After nearly a century of manufacturing refrigerators for your kitchen, General Electric (GE -0.69%) is saying goodbye to its appliances business. On Monday, GE signed a deal to sell its iconic line of refrigerators, dishwashers, and other household appliances to Sweden's Electrolux for $3.3 billion in cash.

For Electrolux, the move looks savvy: It could nearly double the company's appliance sales in North America right off the bat. For GE, however, it means the loss of an iconic brand and some of its last consumer-facing products as it pivots toward an industrial-focused future.

Did GE make the right move for shareholders? Let's take a closer look.

Why GE turned off its appliances
GE decided it was no longer interested in manufacturing refrigerators for three key reasons: The appliances business was relatively tiny and stagnant, the profits were meager, and GE wants to power the world rather than heat your tea kettle.

For starters, GE Appliances and Lighting represented only a tiny sliver of the company's top- and bottom-line results. Over the last three years, this segment contributed only 5% of total revenue and 1% of total segment profits during that stretch for GE. And the growth prospects are not too savory, either: In 2012 and 2013, the Appliances and Lighting segment grew a measly 5% and 4%, respectively. GE's appliances business was akin to the produce hidden in the back of your refrigerator -- after a while, you tend to forget it's even there.

GE's Artistry series kitchen appliances. In its latest deal, GE reached a long-term agreement that allows Electrolux to continue using the GE brand. Source: General Electric.

Second, the margins in Appliances and Lighting were razor-thin relative to GE's industrial-focused segments. In 2012 and 2013, for example, profit margins in GE's Appliances and Lighting business were a mere 3.9% and 4.6%, respectively. Meanwhile, overall segment profit margins were more than three times as hearty, at 15.1% in 2012 and 15.7% in 2013. At the end of the day, the juice just wasn't worth the squeeze. Now, GE can redeploy the cash from the Appliances spinoff in areas of the business that earn a higher return on investment.
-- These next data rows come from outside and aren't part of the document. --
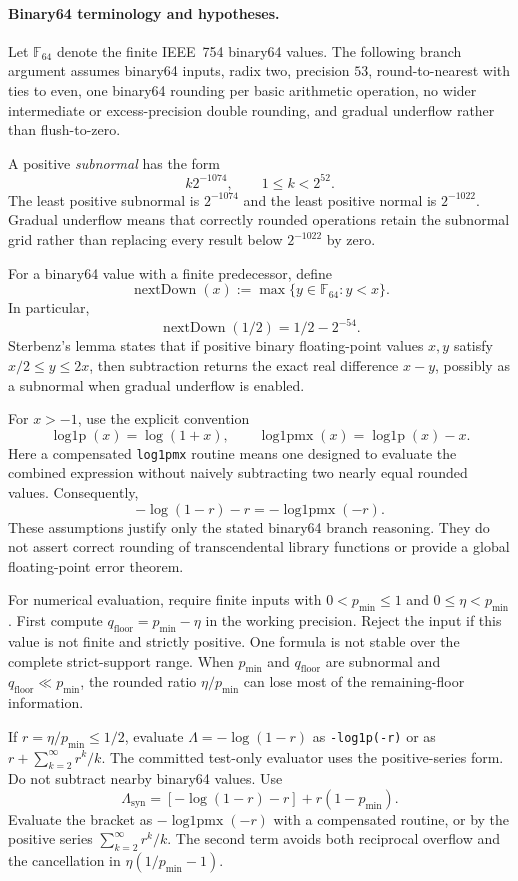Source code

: \documentclass[11pt]{article}
\theoremstyle{definition}
\begin{document}
\paragraph{Binary64 terminology and hypotheses.}
Let $\mathbb F_{64}$ denote the finite IEEE~754 binary64 values.  The following branch argument
assumes binary64 inputs, radix two, precision $53$, round-to-nearest with ties to even, one
binary64 rounding per basic arithmetic operation, no wider intermediate or excess-precision
double rounding, and gradual underflow rather than flush-to-zero.

A positive \emph{subnormal} has the form
\[
  k2^{-1074},\qquad 1\le k<2^{52}.
\]
The least positive subnormal is $2^{-1074}$ and the least positive normal is $2^{-1022}$.
Gradual underflow means that correctly rounded operations retain the subnormal grid rather than
replacing every result below $2^{-1022}$ by zero.

For a binary64 value with a finite predecessor, define
\[
  \operatorname{nextDown}(x)
  :=\max\{y\in\mathbb F_{64}:y<x\}.
\]
In particular,
\[
  \operatorname{nextDown}(1/2)=1/2-2^{-54}.
\]
Sterbenz's lemma states that if positive binary floating-point values $x,y$ satisfy
$x/2\le y\le2x$, then subtraction returns the exact real difference $x-y$, possibly as a
subnormal when gradual underflow is enabled.

For $x>-1$, use the explicit convention
\[
  \operatorname{log1p}(x)=\log(1+x),
  \qquad
  \operatorname{log1pmx}(x)=\operatorname{log1p}(x)-x.
\]
Here a compensated \texttt{log1pmx} routine means one designed to evaluate the combined expression
without naively subtracting two nearly equal rounded values.  Consequently,
\[
  -\log(1-r)-r=-\operatorname{log1pmx}(-r).
\]
These assumptions justify only the stated binary64 branch reasoning.  They do not assert correct
rounding of transcendental library functions or provide a global floating-point error theorem.

For numerical evaluation, require finite inputs with $0<p_{\min}\le1$ and
$0\le\eta<p_{\min}$.  First compute
$q_{\mathrm{floor}}=p_{\min}-\eta$ in the working precision.  Reject the input if this value is
not finite and strictly positive.  One formula is not stable over the complete strict-support
range.  When $p_{\min}$ and $q_{\mathrm{floor}}$ are subnormal and
$q_{\mathrm{floor}}\ll p_{\min}$, the rounded ratio $\eta/p_{\min}$ can lose most of the
remaining-floor information.

If $r=\eta/p_{\min}\le1/2$, evaluate
$\Lambda=-\log(1-r)$ as \texttt{-log1p(-r)} or as
$r+\sum_{k=2}^{\infty}r^k/k$.  The committed test-only evaluator uses the positive-series form.
Do not subtract nearby binary64 values.
Use
\begin{equation}
  \Lambda_{\mathrm{syn}}
  =
  [-\log(1-r)-r]
  +
  r(1-p_{\min}).
\end{equation}
Evaluate the bracket as $-\operatorname{log1pmx}(-r)$ with a compensated routine, or by the
positive series $\sum_{k=2}^{\infty}r^k/k$.  The second term avoids both reciprocal overflow and the
cancellation in $\eta(1/p_{\min}-1)$.
\end{document}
Finally, appliances weren't exactly setting the world on fire for GE. As it spelled out in its letter to shareholders in 2011, GE aims to work on "innovations that build, power, move and help cure the world." CEO Jeff Immelt went on to say, "We make things that very few in the world can, but that everyone needs."

Ovens and dishwashers, quite frankly, just don't fit that bill. In large part, the appliance industry was commoditized and (in many cases) outsourced decades ago. Plenty of capable manufacturers, including Electrolux, Frigidaire, LG, and Whirlpool, make electrical appliances. Only a select few manufacturers like GE and Siemens, however, can make the massive gas turbines that generate electricity to power those appliances. That's the type of market in which GE wants to compete.
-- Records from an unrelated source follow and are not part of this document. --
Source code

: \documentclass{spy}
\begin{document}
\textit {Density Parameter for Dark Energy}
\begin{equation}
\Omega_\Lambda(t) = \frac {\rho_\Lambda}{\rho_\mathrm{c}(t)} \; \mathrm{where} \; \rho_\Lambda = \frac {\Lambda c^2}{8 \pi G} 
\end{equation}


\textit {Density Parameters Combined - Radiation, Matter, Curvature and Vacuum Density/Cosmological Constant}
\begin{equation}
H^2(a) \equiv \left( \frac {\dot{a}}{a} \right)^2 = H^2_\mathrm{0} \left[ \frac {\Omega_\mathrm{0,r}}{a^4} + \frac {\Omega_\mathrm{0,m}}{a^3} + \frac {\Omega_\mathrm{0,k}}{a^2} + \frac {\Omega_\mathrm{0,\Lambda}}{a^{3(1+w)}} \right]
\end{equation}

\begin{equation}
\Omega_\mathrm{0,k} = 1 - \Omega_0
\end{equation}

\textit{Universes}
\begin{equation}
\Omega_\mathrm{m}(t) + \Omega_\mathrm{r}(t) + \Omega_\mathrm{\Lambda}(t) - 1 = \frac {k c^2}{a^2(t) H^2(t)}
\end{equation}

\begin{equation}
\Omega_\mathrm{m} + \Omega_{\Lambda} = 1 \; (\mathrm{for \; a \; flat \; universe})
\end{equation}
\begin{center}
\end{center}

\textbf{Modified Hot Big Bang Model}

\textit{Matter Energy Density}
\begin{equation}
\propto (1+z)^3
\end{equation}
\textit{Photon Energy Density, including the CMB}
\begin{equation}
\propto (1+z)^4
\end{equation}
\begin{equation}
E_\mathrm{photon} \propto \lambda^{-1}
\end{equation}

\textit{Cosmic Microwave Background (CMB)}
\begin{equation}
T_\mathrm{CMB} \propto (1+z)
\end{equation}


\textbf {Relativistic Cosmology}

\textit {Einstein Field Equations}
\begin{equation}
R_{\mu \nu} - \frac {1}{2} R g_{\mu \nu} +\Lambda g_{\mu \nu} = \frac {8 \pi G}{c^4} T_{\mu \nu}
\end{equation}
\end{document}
The profit margins for GE's turbines tower above those in its appliances business. Source: General Electric.

Is this a smart move for shareholders?
What's particularly interesting about GE's spinoff is that it flies in the face of a recent trend in the world of deal-making: More and more companies are seeking deals that meet what Google's Larry Page calls the "toothbrush test," which means they want products that customers will use twice daily.

Many of GE's appliances meet this test, of course, yet GE wants no part of this business. This means GE is less concerned about consumer goods and more focused on building its brand in the eyes of private- and public-sector customers. Secondly, it implies that GE probably doesn't see appliances becoming a very interesting part of the so-called "smart home."

And, finally, it shows that GE is dead serious about becoming a company driven by industrial earnings rather than banking. It all started with the Alstom deal and the Synchrony spinoff during the summer. GE's latest spinoff provides further evidence that it is sticking to its guns and reinventing itself as an industrial powerhouse.

As I've noted before, this change of direction is good news for shareholders. The more the market perceives GE as an industrial company first and a bank second, the more investors are willing to pay a premium for growth. And that bodes well for GE's shares, which currently trade at a 10% earnings discount relative to its industry peers.